* [WHAT YOU ARE ASKED TO DO]: All lines up to and including the one that contains "The Wire Act applies" are to be transcribed exactly, starting from the first line of the records.
-------------------------
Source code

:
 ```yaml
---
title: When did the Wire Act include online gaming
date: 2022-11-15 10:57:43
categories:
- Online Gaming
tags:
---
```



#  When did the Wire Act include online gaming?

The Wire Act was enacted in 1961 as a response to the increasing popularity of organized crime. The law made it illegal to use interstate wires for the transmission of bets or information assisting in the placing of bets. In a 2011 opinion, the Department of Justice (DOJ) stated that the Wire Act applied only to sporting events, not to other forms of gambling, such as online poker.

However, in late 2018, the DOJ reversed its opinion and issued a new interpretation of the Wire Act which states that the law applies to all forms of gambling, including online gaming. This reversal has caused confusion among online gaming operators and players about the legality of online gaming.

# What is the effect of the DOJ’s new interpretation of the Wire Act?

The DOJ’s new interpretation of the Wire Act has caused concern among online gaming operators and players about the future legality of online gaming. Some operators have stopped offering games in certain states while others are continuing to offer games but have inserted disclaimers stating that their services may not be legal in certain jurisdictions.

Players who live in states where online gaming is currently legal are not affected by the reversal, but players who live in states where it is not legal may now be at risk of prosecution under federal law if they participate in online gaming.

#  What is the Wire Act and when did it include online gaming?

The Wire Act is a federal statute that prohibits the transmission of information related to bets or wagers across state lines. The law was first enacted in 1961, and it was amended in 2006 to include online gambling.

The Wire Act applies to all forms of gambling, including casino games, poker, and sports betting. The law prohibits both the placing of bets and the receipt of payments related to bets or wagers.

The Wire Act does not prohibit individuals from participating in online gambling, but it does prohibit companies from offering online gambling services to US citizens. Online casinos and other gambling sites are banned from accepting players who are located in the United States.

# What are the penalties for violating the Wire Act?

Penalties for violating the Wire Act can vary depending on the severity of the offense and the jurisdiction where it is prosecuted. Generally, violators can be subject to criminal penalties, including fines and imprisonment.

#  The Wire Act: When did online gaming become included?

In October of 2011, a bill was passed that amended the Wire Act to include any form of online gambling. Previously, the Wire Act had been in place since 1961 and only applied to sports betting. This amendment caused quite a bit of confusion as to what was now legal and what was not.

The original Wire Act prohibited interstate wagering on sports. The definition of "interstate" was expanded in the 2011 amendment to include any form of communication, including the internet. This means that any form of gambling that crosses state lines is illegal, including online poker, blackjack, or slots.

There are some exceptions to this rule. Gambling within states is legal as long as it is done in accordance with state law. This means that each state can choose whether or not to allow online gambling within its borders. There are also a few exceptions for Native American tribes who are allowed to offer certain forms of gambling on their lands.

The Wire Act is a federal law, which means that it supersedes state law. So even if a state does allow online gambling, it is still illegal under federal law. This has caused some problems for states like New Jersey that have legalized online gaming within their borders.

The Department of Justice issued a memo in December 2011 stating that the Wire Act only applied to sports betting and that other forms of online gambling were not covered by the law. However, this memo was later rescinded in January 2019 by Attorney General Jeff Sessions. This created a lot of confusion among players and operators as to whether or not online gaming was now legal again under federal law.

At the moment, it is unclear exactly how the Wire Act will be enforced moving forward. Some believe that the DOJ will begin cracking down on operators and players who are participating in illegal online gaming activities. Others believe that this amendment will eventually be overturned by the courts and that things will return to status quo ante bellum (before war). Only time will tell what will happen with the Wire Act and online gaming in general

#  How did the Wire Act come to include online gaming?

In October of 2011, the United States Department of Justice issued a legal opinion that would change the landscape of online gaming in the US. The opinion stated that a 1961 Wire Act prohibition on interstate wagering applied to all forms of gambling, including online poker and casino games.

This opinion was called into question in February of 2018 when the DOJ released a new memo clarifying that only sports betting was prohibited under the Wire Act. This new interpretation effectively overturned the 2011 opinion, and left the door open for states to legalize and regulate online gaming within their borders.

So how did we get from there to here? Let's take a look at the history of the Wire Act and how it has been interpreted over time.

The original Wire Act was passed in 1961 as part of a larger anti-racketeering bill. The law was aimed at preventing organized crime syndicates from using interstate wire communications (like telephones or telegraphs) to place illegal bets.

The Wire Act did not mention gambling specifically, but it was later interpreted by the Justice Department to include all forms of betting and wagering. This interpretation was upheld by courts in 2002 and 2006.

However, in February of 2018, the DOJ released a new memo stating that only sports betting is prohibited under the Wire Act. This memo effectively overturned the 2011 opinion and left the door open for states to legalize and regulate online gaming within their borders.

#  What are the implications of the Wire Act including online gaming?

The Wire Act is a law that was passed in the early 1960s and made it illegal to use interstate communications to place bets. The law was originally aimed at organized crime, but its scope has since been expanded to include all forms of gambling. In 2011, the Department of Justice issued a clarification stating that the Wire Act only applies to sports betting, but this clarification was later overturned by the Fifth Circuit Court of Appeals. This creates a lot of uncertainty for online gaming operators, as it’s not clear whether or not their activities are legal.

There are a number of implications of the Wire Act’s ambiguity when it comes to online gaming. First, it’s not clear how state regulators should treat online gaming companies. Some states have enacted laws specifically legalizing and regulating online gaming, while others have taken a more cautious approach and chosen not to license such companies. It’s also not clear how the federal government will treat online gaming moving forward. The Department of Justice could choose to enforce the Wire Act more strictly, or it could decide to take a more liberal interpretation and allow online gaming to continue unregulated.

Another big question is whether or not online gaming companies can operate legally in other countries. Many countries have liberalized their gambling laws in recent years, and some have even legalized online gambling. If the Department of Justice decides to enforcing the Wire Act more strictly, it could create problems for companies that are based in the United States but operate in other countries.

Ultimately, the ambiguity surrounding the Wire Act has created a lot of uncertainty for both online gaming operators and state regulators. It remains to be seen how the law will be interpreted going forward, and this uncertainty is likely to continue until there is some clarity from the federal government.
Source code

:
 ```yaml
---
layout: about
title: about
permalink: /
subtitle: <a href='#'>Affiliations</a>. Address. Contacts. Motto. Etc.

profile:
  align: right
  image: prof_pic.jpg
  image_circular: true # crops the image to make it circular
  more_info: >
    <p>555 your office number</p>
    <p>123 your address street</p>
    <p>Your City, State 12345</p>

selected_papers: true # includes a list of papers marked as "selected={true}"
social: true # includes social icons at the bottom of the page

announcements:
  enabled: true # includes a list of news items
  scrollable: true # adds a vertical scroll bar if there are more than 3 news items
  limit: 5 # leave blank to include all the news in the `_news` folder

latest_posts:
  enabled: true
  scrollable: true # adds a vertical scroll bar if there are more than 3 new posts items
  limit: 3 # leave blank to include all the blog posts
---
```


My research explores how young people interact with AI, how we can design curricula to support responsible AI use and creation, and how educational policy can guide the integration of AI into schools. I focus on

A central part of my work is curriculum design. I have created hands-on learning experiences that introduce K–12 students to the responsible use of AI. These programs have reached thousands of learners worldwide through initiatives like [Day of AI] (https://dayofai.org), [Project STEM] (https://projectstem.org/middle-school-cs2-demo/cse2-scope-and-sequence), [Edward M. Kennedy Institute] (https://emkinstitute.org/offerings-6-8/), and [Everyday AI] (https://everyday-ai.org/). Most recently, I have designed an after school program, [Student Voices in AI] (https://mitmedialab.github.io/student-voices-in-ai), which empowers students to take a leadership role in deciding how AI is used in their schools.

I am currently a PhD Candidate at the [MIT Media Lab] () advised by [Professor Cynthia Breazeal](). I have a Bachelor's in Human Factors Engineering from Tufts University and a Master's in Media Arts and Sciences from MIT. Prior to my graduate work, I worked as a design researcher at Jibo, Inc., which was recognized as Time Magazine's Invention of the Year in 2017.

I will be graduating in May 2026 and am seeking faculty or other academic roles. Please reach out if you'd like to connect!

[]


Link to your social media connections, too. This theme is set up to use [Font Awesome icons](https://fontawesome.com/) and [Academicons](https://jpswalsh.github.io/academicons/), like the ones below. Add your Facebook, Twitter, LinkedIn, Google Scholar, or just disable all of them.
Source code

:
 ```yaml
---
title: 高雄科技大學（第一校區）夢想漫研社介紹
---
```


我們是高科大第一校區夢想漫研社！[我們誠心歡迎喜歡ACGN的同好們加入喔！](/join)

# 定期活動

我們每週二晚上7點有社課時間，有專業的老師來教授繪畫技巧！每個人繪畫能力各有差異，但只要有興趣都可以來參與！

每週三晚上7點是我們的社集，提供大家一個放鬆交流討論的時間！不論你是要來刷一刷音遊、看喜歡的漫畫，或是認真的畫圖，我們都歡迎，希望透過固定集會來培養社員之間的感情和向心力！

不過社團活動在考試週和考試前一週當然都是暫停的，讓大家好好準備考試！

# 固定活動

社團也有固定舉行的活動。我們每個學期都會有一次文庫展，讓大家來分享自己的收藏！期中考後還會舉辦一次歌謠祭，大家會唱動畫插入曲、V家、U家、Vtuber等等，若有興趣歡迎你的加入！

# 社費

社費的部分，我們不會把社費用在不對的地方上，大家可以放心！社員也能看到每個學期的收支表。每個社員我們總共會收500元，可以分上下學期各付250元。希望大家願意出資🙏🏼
-------------------------
* [REPLY TO THE EXERCISE]:
Source code

:
 ```yaml
---
title: When did the Wire Act include online gaming
date: 2022-11-15 10:57:43
categories:
- Online Gaming
tags:
---
```



#  When did the Wire Act include online gaming?

The Wire Act was enacted in 1961 as a response to the increasing popularity of organized crime. The law made it illegal to use interstate wires for the transmission of bets or information assisting in the placing of bets. In a 2011 opinion, the Department of Justice (DOJ) stated that the Wire Act applied only to sporting events, not to other forms of gambling, such as online poker.

However, in late 2018, the DOJ reversed its opinion and issued a new interpretation of the Wire Act which states that the law applies to all forms of gambling, including online gaming. This reversal has caused confusion among online gaming operators and players about the legality of online gaming.

# What is the effect of the DOJ’s new interpretation of the Wire Act?

The DOJ’s new interpretation of the Wire Act has caused concern among online gaming operators and players about the future legality of online gaming. Some operators have stopped offering games in certain states while others are continuing to offer games but have inserted disclaimers stating that their services may not be legal in certain jurisdictions.

Players who live in states where online gaming is currently legal are not affected by the reversal, but players who live in states where it is not legal may now be at risk of prosecution under federal law if they participate in online gaming.

#  What is the Wire Act and when did it include online gaming?

The Wire Act is a federal statute that prohibits the transmission of information related to bets or wagers across state lines. The law was first enacted in 1961, and it was amended in 2006 to include online gambling.

The Wire Act applies to all forms of gambling, including casino games, poker, and sports betting. The law prohibits both the placing of bets and the receipt of payments related to bets or wagers.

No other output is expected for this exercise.